Liberal bakış açısını çok iyi biliyorum. Sizi ikna etmenin ne kadar zor olduğunu da biliyorum. İçlerinizden bazılarının şimdi şöyle diyeceğini biliyorum, "Peki benim bütün bunlarla ne alakam var? Bu çok adaletsiz, haksız, kaba ve bencilce." Pekala.
İnsanların içinde yaşadığı koşullar düşünüş biçimlerini ve ahlak kurallarını belirliyor.
Bu otelde Cephe'nin himayesinde kalırken mümkün olan en iyi şekilde muamele görmeniz için elimizden gelenin en iyisini yapmaya çalıştık ve umarım bu konuda başarılı da olduk.

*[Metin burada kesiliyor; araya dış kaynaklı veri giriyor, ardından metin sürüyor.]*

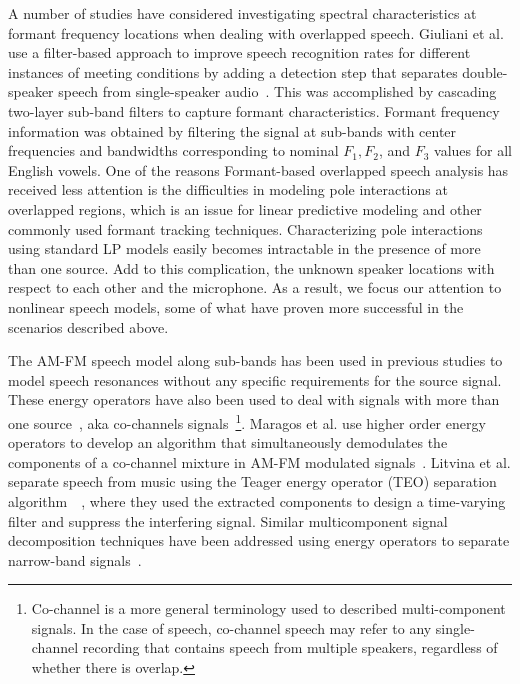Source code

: A number of studies have considered investigating spectral characteristics at formant frequency locations when dealing with overlapped speech. 
Giuliani et al. use a filter-based approach to improve speech recognition rates for different instances of meeting conditions by adding a detection step that separates double-speaker speech from single-speaker audio~\cite{giuliani_meeting}. 
This was accomplished by cascading two-layer sub-band filters to capture formant characteristics. 
Formant frequency information was obtained by filtering the signal at sub-bands with center frequencies and bandwidths corresponding to nominal ${F_1, F_2}$, and ${F_3}$ values for all English vowels. 
One of the reasons Formant-based overlapped speech analysis has received less attention is the difficulties in modeling pole interactions at overlapped regions, which is an issue for linear predictive modeling and other commonly used formant tracking techniques. 
Characterizing pole interactions using standard LP models easily becomes intractable in the presence of more than one source. 
Add to this complication, the unknown speaker locations with respect to each other and the microphone. 
As a result, we focus our attention to nonlinear speech models, some of what have proven more successful in the scenarios described above. 

The AM-FM speech model along sub-bands\cite{maragos_kaiser_quatieri} has been used in previous studies to model speech resonances without any specific requirements for the source signal. These energy operators have also been used to deal with signals with more than one source~\cite{maragos_instantaneousenergy}, aka co-channels signals~\footnote{Co-channel is a more general terminology used to described multi-component signals. In the case of speech, co-channel speech may refer to any single-channel recording that contains speech from multiple speakers, regardless of whether there is overlap.}. 
Maragos et al. use higher order energy operators to develop an algorithm that simultaneously demodulates the components of a co-channel mixture in AM-FM modulated signals~\cite{maragos_instantaneousenergy}. 
Litvina et al. separate speech from music using the Teager energy operator (TEO) separation algorithm~\cite{maragos_kaiser_quatieri}~\cite{Litvin2010}, where they used the extracted components to design a time-varying filter and suppress the interfering signal. 
Similar multicomponent signal decomposition techniques have been addressed using energy operators to separate narrow-band signals~\cite{Linicassp95,hu12_nullspacepersuit,santhanam_maragos_2000}.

İlk defa bir otel işletiyoruz. Bizim savaşçılarımızın savaşmayı çok iyi bildiklerinden eminim ama bir oteli işletme konusunda ne kadar iyi olduklarını bilmiyorum. Ama talimatlar çok açık. Umarım bunda başarılı olurlar. Sinirlerimize hakim olarak size yardımcı olduğumuzu düşünüyorum. Dünden önceki gün, El Vahdet Kampı yarım saatten uzun süre bombalandı. İçinizden herhangi biri El-Vahdet Kampına giderek bombalanan yerleri görebilir. Öyle bir zamanda planı işletmeyi düşünmeye başlamak çok doğal. Sinirlerimize çok iyi hakim olduk.
Kadınlar ve erkekler,
İngilizcemin kusuruna bakmayın. Kişisel olarak, sizden özür diliyorum. 3-4 gün boyunca yaşadığınız sıkıntılar için üzgünüm. Ama devrimci bir bakış açısıyla, yaptığımız şeyi yapmaya sonuna kadar hakkımız olduğunu düşünüyoruz, böyle düşünmeye de devam edeceğiz.